3. Experiment Management
Data Scientists spend a lot of time running experiments with different models. It is critical to keep track of these experiments, as well as model lineage, for experiment repeatability, as well as to reuse experiments across projects.
- Does the tool track data scientists’ experiments?
- Does the tool support model versioning?
- Does the tool support model lineage (ability to trace a model version back to its inputs)?
- Can the tool compare models across various parameters?
- Does the tool support the most popular libraries for Machine Learning and Deep Learning?
- Does the tool keep track of various metrics associated with the training process?
- Can the developer report custom metrics during the experiment run?
- Does the tool support best practices of software architecture, e.g., Object-Oriented Design, modularity, and reuse?

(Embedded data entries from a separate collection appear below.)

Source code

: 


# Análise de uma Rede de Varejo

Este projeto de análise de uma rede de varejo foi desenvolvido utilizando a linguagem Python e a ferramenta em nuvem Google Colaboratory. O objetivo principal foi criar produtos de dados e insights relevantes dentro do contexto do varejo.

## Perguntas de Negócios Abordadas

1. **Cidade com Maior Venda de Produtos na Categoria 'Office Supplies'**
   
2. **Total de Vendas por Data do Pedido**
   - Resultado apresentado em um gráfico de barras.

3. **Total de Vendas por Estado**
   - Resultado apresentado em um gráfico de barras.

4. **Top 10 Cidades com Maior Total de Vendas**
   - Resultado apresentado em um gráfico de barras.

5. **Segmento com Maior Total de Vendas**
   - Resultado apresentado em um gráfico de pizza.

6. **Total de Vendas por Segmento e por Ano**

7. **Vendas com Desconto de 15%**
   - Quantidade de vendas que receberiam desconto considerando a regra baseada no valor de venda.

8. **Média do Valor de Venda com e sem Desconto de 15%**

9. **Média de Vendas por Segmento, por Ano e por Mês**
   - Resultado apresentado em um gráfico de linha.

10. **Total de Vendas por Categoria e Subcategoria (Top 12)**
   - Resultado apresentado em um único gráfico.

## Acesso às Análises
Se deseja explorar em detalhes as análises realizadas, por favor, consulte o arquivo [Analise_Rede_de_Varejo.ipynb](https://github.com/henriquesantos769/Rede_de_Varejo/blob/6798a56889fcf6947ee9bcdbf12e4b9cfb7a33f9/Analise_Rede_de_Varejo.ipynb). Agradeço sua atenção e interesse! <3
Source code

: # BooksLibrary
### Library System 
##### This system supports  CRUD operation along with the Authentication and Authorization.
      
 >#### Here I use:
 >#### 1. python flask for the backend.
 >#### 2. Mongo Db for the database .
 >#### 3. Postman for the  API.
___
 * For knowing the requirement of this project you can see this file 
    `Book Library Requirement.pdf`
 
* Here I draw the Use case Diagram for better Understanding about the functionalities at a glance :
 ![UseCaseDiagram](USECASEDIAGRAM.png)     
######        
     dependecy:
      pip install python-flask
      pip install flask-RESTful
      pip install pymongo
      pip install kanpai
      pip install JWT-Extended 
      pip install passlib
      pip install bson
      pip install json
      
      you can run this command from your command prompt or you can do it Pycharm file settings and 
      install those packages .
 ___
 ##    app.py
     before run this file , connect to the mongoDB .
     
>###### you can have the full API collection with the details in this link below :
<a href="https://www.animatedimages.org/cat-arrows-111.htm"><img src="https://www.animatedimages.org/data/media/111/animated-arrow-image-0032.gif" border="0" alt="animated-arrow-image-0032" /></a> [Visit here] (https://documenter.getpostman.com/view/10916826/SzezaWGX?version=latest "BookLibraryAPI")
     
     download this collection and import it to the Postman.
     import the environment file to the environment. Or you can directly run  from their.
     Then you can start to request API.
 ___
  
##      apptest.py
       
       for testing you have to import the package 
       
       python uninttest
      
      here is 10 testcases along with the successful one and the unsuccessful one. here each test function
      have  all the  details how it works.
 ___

- Can developers compare models to determine which one is better?
4. Model Explainability
Once a model has been trained and selected, it is critical that it is explainable, i.e., the behavior is well understood and the output free from bias. A better-performing model may often be replaced by a slightly less accurate model, which is easier to explain. While Explainable AI (XAI) is a burgeoning field of research, some basic features need to be supported by MLOps tools:
- Does the tool provide means to understand model behavior?
- Does the tool enable bias detection in a model?

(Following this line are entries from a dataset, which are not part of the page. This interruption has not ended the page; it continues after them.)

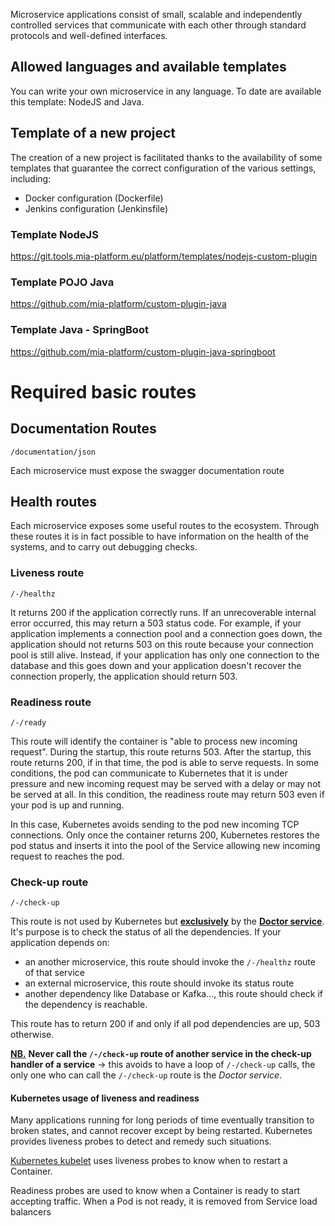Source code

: Microservice applications consist of small, scalable and independently controlled services that communicate with each other through standard protocols and well-defined interfaces.

## Allowed languages ​​and available templates ##

You can write your own microservice in any language.
To date are available this template: NodeJS and Java.

## Template of a new project ##

The creation of a new project is facilitated thanks to the availability of some templates that guarantee the correct configuration of the various settings, including:

- Docker configuration (Dockerfile)
- Jenkins configuration (Jenkinsfile)

### Template NodeJS ###
https://git.tools.mia-platform.eu/platform/templates/nodejs-custom-plugin

### Template POJO Java ###
https://github.com/mia-platform/custom-plugin-java

### Template Java - SpringBoot ###
https://github.com/mia-platform/custom-plugin-java-springboot

# Required basic routes #
## Documentation Routes ##
`/documentation/json`

Each microservice must expose the swagger documentation route

## Health routes ##
Each microservice exposes some useful routes to the ecosystem. Through these routes it is in fact possible to have information on the health of the systems, and to carry out debugging checks.

### Liveness route ###
`/-/healthz`

It returns 200 if the application correctly runs. If an unrecoverable internal error occurred, this may return a 503 status code.
For example, if your application implements a connection pool and a connection goes down, the application should not returns 503 on this route because your connection pool is still alive.
Instead, if your application has only one connection to the database and this goes down and your application doesn't recover the connection properly, the application should return 503.

### Readiness route ###
`/-/ready`

This route will identify the container is "able to process new incoming request". During the startup, this route returns 503. After the startup, this route returns 200, if in that time, the pod is able to serve requests.
In some conditions, the pod can communicate to Kubernetes that it is under pressure and new incoming request may be served with a delay or may not be served at all. In this condition, the readiness route may return 503 even if your pod is up and running.

In this case, Kubernetes avoids sending to the pod new incoming TCP connections. Only once the container returns 200, Kubernetes restores the pod status and inserts it into the pool of the Service allowing new incoming request to reaches the pod.

### Check-up route

`/-/check-up`

This route is not used by Kubernetes but **<u>exclusively</u>** by the [**Doctor service**](/runtime_suite/doctor-service/services_status/).
It's purpose is to check the status of all the dependencies. If your application depends on:
- an another microservice, this route should invoke the `/-/healthz` route of that service
- an external microservice, this route should invoke its status route
- another dependency like Database or Kafka..., this route should check if the dependency is reachable.

This route has to return 200 if and only if all pod dependencies are up, 503 otherwise.

**<u>NB.</u>** **Never call the `/-/check-up` route of another service in the check-up handler of a service** &rarr; this avoids to have a loop of `/-/check-up` calls, the only one who can call the `/-/check-up` route is the _Doctor service_.

#### Kubernetes usage of liveness and readiness

Many applications running for long periods of time eventually transition to broken states, and cannot recover except by being restarted. Kubernetes provides liveness probes to detect and remedy such situations.

[Kubernetes kubelet](https://kubernetes.io/docs/tasks/configure-pod-container/configure-liveness-readiness-probes/) uses liveness probes to know when to restart a Container.

Readiness probes are used to know when a Container is ready to start accepting traffic. When a Pod is not ready, it is removed from Service load balancers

- Does the tool enable “what-if” analysis?
5. Model Deployment – containerization, Inference pipelines, and A/B Testing
Once a model is ready, it has to be deployed to a production environment, where it has to respond to requests, often with extremely low latency. For example, a credit card fraud detection model has to respond to thousands of requests a second.
- Does the tool support industry-standard deployment techniques, such as containerization?
- Specifically for AI/ML models, does the tool deploy these models using industry-standard techniques, e.g., REST APIs?
- Can the deployment environment perform well with heavy request load? Does the environment scale horizontally if required?
6. Model Monitoring
After a model has been deployed to production, it has to be monitored continually to check for decay in performance and/or accuracy.
- Does the tool provide means to monitor deployed models?
- What kind of metrics are provided for monitoring models?
- Can the tool monitor models create elsewhere?
- Does the tool enable the creation of alerts if metrics cross pre-specified values?
- Does the tool enable automated retraining of models in case of model decay?